The environmental indicator measures chosen represent easily obtainable indicators of risk, but are not necessarily causal themselves. Other designs are needed to test whether the associations are due to causal risk effects [48
]. Nevertheless ascertaining such indicators of risk may be advantageous when identifying high risk subgroups of ADHD children, as well as providing a starting point for research attempting to find more proximal, causal risk factors. The majority of our sample (90%) were male and so these findings may not translate to females (although re-analysis our data with the exclusion of females did not alter our findings). Similarly, this is a clinical sample and so findings may not be generalised to individuals within the community who would meet diagnostic criteria for ADHD.

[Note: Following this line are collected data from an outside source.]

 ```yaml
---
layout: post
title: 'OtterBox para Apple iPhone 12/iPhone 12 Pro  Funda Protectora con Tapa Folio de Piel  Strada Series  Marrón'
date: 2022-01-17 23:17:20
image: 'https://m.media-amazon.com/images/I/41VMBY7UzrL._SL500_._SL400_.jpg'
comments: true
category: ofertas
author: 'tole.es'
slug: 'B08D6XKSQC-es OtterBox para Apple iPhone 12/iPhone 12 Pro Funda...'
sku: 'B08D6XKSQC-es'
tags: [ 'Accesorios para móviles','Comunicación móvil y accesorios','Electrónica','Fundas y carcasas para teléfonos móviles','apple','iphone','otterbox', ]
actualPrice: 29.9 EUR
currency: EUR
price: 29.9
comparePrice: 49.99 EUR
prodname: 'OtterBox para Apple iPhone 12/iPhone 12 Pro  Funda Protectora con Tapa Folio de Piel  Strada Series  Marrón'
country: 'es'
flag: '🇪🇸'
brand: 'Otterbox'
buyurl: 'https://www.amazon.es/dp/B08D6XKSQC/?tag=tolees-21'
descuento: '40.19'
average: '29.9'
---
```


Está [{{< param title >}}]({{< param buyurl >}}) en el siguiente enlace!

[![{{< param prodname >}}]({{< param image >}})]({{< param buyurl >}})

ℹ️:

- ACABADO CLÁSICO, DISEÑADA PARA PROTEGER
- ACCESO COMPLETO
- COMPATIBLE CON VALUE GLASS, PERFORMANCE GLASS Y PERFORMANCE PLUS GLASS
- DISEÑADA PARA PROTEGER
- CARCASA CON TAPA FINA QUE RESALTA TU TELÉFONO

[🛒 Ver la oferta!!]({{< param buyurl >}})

Finally, there may be a genetic link between our indicators of environmental risk and our phenotypic measures. For example, maternal smoking during pregnancy and child ADHD or conduct disorder behaviour; antisocial or ADHD mothers may be more likely to smoke during pregnancy (indeed there is extensive literature linking substance use and conduct problems e.g. [49
]) and pass genetic risk for such behaviours to their child, regardless of their smoking behaviour. Unfortunately, we do not have data on the mothers of these children (for example psychiatric diagnoses, personality measures or IQ) and so the design of this study cannot distinguish between genetically and environmentally medicated risks. However, twin studies have indicated that maternal smoking during pregnancy has a significant environmental effect on ADHD symptoms, over and above any genetic effects [51
], whilst in our previous work, we have not found any specific gene variants to be associated with both maternal smoking during pregnancy and childhood ADHD [52
]. Similarly, there is some evidence to suggest that social class is associated with genes which influence Verbal IQ [53
]. Although verbal IQ was included as a covariate in our analyses where relevant, the possibility that genetic factors are influencing the role of social class on hyperactive-impulsive and conduct disorder symptoms cannot be ruled out.